Among 98 patients included, 36 (37%) had at least one prone position session. The rate of surgical complications induced or worsened by prone position did not differ between prone and supine groups [respectively, 14 (39%) vs 27 (44%); p = 0.65]. After propensity score application, there was no significant difference between the two groups (OR 0.72 [0.26-2.02], p = 0.54). Revision surgery did not differ between the groups. The first prone session significantly increased PaO/FiO ratio from 95 ± 47 to 189 ± 92 mmHg, p < 0.0001.

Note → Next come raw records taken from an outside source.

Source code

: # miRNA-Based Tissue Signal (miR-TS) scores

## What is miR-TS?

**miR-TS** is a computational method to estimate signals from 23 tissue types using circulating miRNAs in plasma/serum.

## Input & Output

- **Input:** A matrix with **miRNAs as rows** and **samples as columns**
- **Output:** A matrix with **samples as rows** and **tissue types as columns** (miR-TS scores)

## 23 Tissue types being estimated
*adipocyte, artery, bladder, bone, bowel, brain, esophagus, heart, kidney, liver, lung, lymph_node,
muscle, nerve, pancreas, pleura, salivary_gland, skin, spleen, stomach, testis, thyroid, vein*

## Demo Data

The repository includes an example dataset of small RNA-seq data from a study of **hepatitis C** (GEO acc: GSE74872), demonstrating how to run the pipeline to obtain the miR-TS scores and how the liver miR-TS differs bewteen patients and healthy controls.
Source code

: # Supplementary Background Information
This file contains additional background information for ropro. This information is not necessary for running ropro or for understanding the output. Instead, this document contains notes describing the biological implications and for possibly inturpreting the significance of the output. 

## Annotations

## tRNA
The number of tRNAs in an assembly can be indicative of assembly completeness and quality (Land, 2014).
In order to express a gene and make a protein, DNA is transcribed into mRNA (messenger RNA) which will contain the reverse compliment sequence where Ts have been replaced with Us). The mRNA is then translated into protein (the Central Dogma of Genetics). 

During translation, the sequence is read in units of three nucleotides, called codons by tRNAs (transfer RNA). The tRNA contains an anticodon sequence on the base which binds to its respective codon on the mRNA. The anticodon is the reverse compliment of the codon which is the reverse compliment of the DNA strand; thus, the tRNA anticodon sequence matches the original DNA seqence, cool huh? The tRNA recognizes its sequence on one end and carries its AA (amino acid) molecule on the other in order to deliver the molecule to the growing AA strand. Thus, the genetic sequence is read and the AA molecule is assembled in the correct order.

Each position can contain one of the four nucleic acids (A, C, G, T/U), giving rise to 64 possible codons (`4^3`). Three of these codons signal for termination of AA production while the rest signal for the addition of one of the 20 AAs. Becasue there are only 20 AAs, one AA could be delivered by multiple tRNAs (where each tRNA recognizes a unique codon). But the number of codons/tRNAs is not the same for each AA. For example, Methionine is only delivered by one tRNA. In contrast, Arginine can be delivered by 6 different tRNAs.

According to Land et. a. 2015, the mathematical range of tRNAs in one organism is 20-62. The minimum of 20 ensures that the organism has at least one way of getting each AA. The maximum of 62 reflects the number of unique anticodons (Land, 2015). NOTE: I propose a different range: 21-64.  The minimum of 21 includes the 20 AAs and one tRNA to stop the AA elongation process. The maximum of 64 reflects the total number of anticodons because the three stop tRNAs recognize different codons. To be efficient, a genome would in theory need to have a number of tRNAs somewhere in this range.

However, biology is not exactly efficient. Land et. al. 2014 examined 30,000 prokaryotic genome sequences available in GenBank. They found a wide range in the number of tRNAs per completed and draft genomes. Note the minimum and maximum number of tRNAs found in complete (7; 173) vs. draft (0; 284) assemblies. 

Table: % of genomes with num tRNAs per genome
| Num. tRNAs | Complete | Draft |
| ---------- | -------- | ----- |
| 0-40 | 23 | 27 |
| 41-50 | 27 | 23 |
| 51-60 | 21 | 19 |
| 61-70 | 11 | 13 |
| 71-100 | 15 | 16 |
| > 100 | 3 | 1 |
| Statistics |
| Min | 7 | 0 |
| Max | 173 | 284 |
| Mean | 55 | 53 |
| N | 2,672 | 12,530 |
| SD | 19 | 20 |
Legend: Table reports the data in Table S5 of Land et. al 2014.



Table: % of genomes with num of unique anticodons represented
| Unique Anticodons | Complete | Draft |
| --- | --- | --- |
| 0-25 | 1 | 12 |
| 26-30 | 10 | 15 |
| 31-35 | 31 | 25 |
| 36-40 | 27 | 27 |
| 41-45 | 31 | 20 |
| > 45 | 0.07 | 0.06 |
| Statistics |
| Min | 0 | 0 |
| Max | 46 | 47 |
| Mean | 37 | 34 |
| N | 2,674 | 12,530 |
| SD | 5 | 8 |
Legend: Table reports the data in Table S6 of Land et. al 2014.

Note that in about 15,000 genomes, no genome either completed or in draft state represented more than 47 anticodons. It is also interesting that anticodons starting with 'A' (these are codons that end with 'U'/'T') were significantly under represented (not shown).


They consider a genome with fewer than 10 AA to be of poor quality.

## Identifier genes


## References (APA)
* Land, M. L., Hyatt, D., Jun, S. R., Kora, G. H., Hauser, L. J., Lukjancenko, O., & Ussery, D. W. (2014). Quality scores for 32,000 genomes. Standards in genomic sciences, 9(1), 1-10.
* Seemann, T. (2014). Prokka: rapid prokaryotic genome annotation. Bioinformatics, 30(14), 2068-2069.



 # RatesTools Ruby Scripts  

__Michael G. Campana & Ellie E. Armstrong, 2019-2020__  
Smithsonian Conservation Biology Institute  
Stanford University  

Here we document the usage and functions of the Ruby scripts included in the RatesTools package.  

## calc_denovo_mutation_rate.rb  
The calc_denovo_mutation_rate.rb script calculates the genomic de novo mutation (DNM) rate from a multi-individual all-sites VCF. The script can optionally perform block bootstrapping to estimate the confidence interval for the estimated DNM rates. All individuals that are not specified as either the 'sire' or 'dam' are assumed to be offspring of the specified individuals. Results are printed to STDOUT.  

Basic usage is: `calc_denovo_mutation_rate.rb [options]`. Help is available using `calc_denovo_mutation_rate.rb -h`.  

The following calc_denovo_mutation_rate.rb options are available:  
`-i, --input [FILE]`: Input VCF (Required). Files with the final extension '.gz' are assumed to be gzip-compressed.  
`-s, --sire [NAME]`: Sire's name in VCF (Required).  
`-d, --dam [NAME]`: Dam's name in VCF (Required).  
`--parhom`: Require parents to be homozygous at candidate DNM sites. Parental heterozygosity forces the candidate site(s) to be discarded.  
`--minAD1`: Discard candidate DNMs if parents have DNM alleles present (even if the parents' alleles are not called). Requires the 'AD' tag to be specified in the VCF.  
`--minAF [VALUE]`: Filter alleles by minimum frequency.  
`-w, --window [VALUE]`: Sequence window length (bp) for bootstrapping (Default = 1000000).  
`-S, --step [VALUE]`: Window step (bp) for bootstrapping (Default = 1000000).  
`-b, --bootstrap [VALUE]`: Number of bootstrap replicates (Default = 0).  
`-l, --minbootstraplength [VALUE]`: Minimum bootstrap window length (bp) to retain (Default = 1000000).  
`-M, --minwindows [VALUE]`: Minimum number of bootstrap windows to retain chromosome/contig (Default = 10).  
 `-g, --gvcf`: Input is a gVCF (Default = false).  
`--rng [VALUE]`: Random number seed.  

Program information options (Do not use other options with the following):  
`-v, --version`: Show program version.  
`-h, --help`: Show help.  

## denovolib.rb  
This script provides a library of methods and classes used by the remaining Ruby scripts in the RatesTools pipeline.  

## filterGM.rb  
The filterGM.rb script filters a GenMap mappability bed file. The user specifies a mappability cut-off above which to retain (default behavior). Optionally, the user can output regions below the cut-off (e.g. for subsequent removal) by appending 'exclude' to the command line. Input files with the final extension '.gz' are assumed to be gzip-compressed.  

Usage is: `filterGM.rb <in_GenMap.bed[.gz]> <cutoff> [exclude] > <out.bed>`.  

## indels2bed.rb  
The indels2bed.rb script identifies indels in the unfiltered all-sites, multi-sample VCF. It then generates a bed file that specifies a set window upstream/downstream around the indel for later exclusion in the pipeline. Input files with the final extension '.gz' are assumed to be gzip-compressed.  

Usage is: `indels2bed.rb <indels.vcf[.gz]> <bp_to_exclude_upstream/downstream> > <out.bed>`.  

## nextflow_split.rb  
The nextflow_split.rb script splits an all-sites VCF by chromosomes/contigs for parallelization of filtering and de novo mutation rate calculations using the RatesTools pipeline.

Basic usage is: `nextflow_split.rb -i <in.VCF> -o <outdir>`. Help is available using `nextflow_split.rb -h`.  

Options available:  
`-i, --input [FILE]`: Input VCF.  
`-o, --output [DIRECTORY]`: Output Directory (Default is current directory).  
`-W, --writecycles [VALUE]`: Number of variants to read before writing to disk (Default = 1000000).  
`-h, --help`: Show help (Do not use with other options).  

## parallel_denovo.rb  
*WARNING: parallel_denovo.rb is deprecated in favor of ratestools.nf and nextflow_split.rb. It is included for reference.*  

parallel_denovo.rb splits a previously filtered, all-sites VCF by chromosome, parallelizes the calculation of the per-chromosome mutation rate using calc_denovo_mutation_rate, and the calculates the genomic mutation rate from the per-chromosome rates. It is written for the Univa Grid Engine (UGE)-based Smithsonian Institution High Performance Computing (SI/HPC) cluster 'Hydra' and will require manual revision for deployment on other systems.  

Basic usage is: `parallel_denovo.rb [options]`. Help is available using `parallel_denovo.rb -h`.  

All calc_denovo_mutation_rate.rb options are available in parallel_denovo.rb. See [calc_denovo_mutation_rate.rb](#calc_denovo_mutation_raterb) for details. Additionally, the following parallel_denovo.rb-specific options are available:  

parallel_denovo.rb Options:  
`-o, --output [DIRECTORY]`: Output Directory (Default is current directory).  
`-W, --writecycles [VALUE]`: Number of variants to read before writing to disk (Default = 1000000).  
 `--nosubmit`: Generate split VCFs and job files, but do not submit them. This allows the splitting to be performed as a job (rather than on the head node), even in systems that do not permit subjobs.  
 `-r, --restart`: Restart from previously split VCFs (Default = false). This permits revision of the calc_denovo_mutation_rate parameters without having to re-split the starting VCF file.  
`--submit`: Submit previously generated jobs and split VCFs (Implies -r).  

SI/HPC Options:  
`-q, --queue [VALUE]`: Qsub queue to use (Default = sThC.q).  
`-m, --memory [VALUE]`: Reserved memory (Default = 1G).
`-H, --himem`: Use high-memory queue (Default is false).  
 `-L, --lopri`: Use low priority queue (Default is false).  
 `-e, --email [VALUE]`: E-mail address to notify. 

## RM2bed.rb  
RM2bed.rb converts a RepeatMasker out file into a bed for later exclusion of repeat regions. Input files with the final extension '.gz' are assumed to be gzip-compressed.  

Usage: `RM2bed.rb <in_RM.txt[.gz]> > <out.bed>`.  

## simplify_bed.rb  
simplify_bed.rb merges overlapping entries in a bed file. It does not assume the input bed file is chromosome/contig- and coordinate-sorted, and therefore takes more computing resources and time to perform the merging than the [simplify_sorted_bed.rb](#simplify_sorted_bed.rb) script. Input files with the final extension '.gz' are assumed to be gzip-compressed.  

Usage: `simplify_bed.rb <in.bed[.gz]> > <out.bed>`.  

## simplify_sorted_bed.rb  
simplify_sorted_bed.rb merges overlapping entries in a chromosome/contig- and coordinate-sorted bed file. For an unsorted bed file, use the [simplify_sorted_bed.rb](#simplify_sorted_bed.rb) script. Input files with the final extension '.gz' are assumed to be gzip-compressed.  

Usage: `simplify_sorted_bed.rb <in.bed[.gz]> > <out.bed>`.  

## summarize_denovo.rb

Prone position of ARDS patients after abdominal surgery was not associated with an increased rate of surgical complication. Intensivists should not refrain from proning these patients.
近期研究表明俯卧位对患者生存有显著益处,这使得俯卧位成为重症急性呼吸窘迫综合征(ARDS)的一种主要治疗干预措施。对于腹部手术后处于术后阶段的ARDS患者是否应采用俯卧位,仍存在不确定性,因为存在腹部并发症的风险。我们的目的是调查腹部手术后采用俯卧位和未采用俯卧位的患者手术并发症的发生率。
本研究是一项多中心回顾性队列研究,研究对象为近期接受腹部手术的ARDS患者。主要结局是至少发生一种可能由俯卧位诱发或加重的手术并发症的患者数量。次要结局包括俯卧位对氧合的影响。将俯卧组的数据与仰卧组(未至少经历一次俯卧位治疗)的数据进行比较。
在纳入的98例患者中,36例(37%)至少经历了一次俯卧位治疗。俯卧位诱发或加重的手术并发症发生率在俯卧组和仰卧组之间没有差异[分别为14例(39%)对27例(44%);p = 0.65]。应用倾向评分后,两组之间没有显著差异(比值比0.72 [0.26 - 2.02],p = 0.54)。两组之间的翻修手术没有差异。第一次俯卧治疗使动脉血氧分压/吸氧浓度(PaO/FiO)比值从95±47显著提高到189±92 mmHg,p < 0.0001。
腹部手术后ARDS患者采用俯卧位与手术并发症发生率增加无关。重症监护医生不应避免对这些患者采用俯卧位。